The biggest driver of this sharp decline, however, was the sale (or lack thereof) of new homes, which dipped below the June average by a staggering 47%.

This massive drop in new realty sales was likely caused by a construction drought, marked by builders putting up far fewer homes than before. As a result, there were simply less houses to sell.

Andrew LePage, an analyst with CoreLogic, the company that dug up the info regarding the declining real estate market in SoCal, places the blame for the slumping sales on two things:

“Affordability and inventory constraints are likely the main culprits in last month’s sales slowdown, which applied to all six of the region’s counties and across most of the major price categories.”

Net sales for homes in the region may have dropped, but the average price per house sold has increased. In June, the median price for houses sold in southern California was $536,250, up 7.3% since last year.

While it may seem that the price hike was caused by a shrinking inventory, CoreLogic has found data that suggests buyers have instead been priced out of the market entirely:

“Sales below $500,000 dropped 21 percent on a year-over-year basis, while deals of $500,000 or more fell about 3 percent, marking the first annual decline for that price category in nearly two years,” said LePage. “Home sales of $1 million or more last month rose just a tad – less than 1 percent – from a year earlier following annual gains of between 5 percent and 21 percent over the prior year.”

So, in layman’s terms, sales of residences worth less than $1 million are on the decline, at a level that hasn’t been seen for years – meaning that the lower end of the market is evaporating.

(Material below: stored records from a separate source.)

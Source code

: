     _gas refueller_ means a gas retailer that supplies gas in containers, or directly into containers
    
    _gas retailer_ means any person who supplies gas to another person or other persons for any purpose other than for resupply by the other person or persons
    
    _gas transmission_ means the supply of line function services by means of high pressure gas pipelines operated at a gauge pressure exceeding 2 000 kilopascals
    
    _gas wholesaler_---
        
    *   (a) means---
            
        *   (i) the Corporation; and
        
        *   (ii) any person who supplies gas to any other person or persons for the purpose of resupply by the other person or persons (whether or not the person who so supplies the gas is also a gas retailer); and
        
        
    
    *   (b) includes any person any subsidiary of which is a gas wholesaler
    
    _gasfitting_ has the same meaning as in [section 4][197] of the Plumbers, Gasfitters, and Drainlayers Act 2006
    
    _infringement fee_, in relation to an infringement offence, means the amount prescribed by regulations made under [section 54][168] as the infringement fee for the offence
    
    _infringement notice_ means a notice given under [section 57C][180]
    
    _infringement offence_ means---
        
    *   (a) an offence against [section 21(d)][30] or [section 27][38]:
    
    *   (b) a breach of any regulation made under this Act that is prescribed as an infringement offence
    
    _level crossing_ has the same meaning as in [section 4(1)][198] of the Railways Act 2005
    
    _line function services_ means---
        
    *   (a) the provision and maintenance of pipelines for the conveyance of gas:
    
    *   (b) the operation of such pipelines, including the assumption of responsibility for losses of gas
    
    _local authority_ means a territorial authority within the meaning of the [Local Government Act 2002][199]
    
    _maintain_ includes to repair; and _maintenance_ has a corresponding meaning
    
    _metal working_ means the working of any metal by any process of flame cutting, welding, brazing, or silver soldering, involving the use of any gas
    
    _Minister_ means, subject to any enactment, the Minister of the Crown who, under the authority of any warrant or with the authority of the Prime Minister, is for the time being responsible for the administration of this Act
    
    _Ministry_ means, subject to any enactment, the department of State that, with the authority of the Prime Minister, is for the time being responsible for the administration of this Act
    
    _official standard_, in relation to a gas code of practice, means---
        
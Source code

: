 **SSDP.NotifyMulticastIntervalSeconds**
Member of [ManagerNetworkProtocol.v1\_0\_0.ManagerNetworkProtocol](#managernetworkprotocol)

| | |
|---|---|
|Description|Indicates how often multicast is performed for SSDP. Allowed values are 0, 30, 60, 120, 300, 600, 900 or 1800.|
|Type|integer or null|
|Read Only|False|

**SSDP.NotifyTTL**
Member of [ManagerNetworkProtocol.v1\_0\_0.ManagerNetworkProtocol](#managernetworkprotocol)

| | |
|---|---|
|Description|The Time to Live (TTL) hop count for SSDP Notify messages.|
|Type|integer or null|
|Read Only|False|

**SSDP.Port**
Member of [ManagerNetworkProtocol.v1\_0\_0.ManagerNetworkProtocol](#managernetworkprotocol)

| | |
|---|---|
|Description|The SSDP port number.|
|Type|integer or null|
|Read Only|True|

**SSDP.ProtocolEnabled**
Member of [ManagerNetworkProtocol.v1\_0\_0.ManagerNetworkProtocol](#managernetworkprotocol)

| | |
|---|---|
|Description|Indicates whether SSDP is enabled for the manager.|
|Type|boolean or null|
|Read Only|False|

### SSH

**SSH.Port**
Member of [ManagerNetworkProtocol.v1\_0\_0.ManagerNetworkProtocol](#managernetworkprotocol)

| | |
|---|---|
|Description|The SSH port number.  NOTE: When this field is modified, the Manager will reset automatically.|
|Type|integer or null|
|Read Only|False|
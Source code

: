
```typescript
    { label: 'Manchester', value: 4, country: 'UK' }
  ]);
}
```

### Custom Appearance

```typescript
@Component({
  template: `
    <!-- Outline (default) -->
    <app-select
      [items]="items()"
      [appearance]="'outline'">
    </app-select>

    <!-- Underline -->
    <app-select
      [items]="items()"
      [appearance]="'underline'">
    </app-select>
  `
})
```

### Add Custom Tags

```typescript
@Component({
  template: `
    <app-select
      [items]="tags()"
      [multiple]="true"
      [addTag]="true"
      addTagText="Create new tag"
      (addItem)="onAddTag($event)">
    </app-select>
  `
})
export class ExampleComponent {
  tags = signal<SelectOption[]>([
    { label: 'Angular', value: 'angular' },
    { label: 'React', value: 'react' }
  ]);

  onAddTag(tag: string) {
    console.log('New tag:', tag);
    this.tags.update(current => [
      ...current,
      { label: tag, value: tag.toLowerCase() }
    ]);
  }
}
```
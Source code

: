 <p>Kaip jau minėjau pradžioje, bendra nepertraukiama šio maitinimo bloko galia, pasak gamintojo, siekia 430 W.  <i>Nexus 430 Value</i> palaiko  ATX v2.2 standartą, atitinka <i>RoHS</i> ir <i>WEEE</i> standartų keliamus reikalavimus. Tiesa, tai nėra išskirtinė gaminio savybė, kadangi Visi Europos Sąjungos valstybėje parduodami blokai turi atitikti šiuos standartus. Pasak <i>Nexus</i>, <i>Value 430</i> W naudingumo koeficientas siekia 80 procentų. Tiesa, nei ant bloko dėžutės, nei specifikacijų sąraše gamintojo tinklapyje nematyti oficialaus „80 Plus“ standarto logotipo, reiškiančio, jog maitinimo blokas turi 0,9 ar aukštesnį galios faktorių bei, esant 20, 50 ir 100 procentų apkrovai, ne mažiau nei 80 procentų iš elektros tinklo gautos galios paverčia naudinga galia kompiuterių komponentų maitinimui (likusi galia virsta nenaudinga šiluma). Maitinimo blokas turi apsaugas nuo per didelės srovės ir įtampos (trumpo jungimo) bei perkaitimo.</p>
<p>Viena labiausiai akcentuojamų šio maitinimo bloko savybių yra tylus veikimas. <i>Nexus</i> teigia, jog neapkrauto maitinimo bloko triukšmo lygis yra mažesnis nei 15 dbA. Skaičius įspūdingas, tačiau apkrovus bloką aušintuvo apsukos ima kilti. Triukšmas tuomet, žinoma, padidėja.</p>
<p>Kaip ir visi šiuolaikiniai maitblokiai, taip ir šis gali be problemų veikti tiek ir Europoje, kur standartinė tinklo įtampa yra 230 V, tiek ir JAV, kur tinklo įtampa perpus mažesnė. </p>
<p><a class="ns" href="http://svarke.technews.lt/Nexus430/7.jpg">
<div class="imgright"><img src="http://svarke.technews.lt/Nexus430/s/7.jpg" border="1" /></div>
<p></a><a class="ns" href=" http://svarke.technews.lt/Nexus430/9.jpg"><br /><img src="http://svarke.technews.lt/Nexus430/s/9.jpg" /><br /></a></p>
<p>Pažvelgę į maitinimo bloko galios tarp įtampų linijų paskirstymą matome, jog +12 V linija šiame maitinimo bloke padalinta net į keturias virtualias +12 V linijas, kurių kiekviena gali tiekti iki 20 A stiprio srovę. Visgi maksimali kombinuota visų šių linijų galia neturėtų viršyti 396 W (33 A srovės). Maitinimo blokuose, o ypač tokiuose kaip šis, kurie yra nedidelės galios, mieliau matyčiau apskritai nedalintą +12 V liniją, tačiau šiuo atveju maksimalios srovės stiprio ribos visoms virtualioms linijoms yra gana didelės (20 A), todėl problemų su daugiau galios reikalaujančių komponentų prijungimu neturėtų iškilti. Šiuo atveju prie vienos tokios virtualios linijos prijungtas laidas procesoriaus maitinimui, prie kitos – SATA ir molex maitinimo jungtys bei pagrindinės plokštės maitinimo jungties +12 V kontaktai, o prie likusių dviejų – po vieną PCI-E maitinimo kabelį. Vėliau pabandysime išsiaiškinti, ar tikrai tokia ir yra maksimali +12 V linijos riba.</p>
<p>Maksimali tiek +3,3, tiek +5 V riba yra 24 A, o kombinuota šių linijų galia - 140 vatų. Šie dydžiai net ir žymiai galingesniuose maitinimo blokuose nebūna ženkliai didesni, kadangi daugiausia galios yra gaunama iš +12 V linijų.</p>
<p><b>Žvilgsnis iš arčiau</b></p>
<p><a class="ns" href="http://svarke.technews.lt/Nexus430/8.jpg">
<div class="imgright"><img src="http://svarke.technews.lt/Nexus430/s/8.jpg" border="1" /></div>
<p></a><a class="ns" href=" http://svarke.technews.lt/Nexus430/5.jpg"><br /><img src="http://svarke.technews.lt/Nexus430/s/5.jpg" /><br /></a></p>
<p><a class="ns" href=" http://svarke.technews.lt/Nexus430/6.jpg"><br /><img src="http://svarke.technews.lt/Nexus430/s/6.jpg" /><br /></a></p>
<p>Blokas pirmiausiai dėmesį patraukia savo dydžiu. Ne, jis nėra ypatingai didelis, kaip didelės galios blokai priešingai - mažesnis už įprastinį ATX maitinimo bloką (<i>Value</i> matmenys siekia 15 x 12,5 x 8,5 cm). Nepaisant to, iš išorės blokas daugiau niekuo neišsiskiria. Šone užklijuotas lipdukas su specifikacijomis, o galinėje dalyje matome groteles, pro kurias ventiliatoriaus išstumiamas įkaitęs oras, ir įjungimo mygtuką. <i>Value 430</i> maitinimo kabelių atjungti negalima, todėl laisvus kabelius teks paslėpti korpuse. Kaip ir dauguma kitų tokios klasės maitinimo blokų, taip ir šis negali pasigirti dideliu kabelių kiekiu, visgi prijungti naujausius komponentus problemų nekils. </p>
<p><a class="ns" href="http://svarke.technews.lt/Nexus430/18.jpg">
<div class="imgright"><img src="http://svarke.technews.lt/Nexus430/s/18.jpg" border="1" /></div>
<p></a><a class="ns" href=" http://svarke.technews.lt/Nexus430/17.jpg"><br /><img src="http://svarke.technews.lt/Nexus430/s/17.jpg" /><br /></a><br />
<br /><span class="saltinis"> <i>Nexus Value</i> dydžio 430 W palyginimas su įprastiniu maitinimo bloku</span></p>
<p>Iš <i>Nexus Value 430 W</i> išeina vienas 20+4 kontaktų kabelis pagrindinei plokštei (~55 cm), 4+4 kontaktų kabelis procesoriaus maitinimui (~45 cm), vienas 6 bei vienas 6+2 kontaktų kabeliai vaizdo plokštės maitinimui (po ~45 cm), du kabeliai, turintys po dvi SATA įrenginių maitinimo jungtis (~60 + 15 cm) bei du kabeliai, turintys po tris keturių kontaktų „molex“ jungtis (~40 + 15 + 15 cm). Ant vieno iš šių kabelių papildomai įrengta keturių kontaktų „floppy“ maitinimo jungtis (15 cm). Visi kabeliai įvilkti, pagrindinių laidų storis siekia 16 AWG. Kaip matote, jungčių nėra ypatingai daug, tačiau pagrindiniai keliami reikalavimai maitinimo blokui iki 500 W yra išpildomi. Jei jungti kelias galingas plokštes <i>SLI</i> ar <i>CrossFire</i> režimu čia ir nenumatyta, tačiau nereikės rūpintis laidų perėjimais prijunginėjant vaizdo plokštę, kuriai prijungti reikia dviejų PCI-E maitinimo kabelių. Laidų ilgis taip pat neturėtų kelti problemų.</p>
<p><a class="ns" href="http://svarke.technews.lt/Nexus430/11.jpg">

Now, I’m by no means a California real estate mogul, but I do know that due to California’s size, it’s housing market (the largest in the United States) has been used in the past as an early indicator for the rest of the country – and home prices have been steadily climbing all over the United States, fueled by a dire housing shortage.

Throughout history, whenever net housing sales drop, prices are usually a couple of months away from declining as well. Many economists believe that what we’re seeing in SoCal right now will eventually spread to the rest of America, followed by a housing crash.

The National Association of Realtors just reported that the supply of homes for sale country-wide were on the rise in June – potentially creating a cocktail of overpriced real estate and a market where supply exceeds demand, all at around the same time.

Sounds pretty scary, doesn’t it? Like a “perfect storm” for another housing crisis.

However, I’m happy to say that while the housing bubble in southern California may look like the canary in the coalmine, it’s highly unlikely that it’s a warning sign of an upcoming crash, at least this time…

….and here’s why:

Unlike in the rest of the United States, home prices in California (southern California especially) are completely absurd.

Upper middle-class families – you know, the ones that do most of the home buying – just aren’t going to drop $1.5 million on a house that barely scratches 2,000 square feet.

In a newly crime-ridden part of town with decrepit schools, no less.

According to the U.S. Census and Bureau of Labor Statistics, home prices have been appreciating in California at an outright alarming rate in comparison to the rest of the United States:

This is happening even though California’s infrastructure and social services are buckling under the weight of an estimated 2.5 million illegal immigrants….

And despite the fact that California’s public schools rank among the worst nationally, according to management consulting firm McKinsey & Company.

So, while it may be fun for armchair economists at your local birdcage liner (AKA newspaper) to point out real estate in southern California as a sign of the apocalypse, I’d argue that it’s much more likely that rational buyers are steering clear of downright ridiculously priced homes, in a part of California that is in a borderline state of emergency.